48. TANT QUE  Le Ministère ne met pas en place une compagne d’information à grande échelle, aussi longue que possible, et usant de tous les moyens et supports d’information avec pour seul objectif l’image de marque des institutions de jeunesses.

49. TANT QUE  Le statut des Maisons des jeunes reste un projet, un sujet de discussion, dont il n’existe même pas un brouillon.

50. TANT QU’On continue (à tous les niveaux, local, régional, et national) à fonctionner essentiellement en fonction des relations interpersonnelles et de leurs étendues, ne tenant aucun compte des compétences et des aptitudes. Et en confondant relations de travail et relations personnelles.

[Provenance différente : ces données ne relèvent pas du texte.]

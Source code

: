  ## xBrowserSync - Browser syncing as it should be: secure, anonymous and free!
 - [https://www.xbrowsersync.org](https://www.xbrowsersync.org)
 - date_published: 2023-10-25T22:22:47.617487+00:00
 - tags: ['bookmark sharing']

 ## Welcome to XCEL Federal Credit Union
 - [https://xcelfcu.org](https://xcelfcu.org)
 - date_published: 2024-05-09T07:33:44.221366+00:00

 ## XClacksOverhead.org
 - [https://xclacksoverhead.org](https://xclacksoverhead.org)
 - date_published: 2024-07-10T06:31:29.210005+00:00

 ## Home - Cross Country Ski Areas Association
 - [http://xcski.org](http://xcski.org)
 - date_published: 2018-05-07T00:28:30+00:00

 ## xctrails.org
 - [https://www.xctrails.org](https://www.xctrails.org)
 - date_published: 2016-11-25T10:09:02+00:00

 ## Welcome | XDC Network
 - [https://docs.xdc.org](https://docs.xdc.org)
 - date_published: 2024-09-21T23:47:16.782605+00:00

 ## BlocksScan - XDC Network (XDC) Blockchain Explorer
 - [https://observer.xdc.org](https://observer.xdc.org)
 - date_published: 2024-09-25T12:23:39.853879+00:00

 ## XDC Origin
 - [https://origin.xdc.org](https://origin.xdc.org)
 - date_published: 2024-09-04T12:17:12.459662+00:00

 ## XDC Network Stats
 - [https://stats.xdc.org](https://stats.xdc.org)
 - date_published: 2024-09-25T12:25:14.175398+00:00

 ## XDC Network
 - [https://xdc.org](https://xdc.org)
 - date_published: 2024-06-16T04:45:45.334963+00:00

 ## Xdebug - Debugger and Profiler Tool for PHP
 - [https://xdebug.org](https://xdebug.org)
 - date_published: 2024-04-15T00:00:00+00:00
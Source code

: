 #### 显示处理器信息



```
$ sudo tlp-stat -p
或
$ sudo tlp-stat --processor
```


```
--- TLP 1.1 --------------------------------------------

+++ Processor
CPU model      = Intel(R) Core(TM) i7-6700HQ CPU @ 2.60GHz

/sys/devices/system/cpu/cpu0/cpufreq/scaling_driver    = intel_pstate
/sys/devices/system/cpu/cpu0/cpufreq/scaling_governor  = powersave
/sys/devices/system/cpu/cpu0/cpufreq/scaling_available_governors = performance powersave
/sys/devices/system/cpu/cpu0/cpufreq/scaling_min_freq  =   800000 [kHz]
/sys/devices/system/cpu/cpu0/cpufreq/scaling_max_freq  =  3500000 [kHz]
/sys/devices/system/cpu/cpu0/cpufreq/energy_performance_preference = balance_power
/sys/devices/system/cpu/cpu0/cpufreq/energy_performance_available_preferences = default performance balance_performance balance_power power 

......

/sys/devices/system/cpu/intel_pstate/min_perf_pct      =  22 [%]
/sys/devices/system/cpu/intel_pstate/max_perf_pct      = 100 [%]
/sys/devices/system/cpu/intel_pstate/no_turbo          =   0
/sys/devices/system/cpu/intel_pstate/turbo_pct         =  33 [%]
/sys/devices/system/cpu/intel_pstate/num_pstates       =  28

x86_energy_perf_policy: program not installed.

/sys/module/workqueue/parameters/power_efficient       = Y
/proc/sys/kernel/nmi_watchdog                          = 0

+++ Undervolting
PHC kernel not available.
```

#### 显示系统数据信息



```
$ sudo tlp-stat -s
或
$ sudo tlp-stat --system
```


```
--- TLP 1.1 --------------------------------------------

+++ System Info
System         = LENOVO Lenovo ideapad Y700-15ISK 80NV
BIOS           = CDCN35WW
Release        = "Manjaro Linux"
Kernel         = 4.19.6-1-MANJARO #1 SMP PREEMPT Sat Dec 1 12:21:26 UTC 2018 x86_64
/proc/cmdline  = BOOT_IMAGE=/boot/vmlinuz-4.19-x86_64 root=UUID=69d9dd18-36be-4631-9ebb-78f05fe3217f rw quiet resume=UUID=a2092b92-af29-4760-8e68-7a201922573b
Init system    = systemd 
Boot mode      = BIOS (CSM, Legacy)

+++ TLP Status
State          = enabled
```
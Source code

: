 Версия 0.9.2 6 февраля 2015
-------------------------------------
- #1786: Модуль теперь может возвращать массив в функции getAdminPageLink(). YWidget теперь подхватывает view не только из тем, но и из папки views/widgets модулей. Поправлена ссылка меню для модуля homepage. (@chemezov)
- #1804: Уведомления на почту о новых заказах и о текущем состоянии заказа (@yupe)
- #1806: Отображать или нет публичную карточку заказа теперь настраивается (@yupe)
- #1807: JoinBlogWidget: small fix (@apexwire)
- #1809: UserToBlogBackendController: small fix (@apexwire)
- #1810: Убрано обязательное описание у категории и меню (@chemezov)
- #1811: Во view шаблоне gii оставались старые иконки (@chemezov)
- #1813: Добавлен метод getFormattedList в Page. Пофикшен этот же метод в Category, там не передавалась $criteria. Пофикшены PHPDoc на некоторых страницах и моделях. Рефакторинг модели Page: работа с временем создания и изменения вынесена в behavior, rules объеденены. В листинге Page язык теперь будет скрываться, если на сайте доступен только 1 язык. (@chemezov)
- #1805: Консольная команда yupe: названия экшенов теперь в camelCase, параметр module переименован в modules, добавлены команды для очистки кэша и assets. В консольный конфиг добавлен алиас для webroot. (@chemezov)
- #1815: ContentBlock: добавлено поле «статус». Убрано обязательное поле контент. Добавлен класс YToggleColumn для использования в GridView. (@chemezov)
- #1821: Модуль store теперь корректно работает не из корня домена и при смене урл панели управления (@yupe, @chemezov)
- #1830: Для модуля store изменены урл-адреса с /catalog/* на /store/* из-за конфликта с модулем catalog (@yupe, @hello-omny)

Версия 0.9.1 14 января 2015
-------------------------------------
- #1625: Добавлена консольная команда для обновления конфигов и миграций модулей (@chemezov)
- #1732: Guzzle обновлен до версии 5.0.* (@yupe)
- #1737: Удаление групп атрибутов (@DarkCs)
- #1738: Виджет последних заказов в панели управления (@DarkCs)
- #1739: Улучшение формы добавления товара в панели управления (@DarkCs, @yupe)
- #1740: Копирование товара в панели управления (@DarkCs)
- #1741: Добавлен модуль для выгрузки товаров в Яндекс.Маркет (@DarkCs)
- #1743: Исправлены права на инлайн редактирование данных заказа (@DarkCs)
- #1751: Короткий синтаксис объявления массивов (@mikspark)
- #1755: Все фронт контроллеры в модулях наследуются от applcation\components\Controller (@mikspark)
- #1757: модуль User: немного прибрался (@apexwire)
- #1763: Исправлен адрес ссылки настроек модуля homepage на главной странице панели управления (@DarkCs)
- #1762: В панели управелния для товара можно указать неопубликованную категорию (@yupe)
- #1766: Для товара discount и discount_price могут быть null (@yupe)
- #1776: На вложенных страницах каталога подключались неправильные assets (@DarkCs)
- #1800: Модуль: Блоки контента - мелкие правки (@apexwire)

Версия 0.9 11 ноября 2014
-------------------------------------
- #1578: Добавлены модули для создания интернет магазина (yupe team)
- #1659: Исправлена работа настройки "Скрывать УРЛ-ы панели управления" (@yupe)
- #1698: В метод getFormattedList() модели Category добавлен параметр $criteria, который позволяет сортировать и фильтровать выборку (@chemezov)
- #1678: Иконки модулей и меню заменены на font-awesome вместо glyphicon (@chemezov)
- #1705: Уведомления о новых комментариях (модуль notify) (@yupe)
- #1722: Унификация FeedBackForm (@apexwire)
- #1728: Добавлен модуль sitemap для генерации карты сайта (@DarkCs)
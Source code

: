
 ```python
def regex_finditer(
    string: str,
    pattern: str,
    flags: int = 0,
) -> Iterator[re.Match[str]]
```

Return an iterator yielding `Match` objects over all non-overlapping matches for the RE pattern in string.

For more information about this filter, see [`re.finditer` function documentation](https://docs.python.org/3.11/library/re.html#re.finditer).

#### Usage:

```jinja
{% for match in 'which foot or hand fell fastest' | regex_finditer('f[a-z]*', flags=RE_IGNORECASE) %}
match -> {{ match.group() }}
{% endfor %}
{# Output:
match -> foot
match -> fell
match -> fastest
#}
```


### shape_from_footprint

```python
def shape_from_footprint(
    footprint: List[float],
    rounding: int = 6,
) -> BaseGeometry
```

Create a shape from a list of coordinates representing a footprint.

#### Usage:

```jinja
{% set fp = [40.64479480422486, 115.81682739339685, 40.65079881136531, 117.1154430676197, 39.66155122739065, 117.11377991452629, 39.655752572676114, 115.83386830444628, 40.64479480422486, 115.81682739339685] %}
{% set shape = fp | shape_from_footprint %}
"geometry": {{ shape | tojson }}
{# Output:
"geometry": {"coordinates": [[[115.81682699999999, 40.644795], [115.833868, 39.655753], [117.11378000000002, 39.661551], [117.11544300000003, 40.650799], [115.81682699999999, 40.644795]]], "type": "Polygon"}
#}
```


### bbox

Il reste bien sûr beaucoup d’autres points importants qui doivent être mis sur la table, révisés débattus pour des changements qui garantissent la meilleure « mutation » possible. J’en citerai à titre d’exemples quelques-uns :

· Les Maisons des jeunes itinérantes. Leurs modes de fonctionnement doivent s’adapter aux nouvelles réalités des zones rurales du pays, ce qui suppose des études monographiques sérieuses impliquant toutes les compétences possibles.

· Les Unités d’Animation de quartier. Là tout est faire, il n’y avait aucune stratégie de travail, et si elle a existé il faut sans hésiter la renier sans s’y attarder, et très vite remettre les pendules à l’heure pour les débarrasser de toutes les connotations accumulées.

· Les Bus internet. Là aussi tout est à instaurer en partant des équipements (très mal pensés, donc inadaptés), en passant par la stratégie de travail et surtout la formation spécifique des animateurs.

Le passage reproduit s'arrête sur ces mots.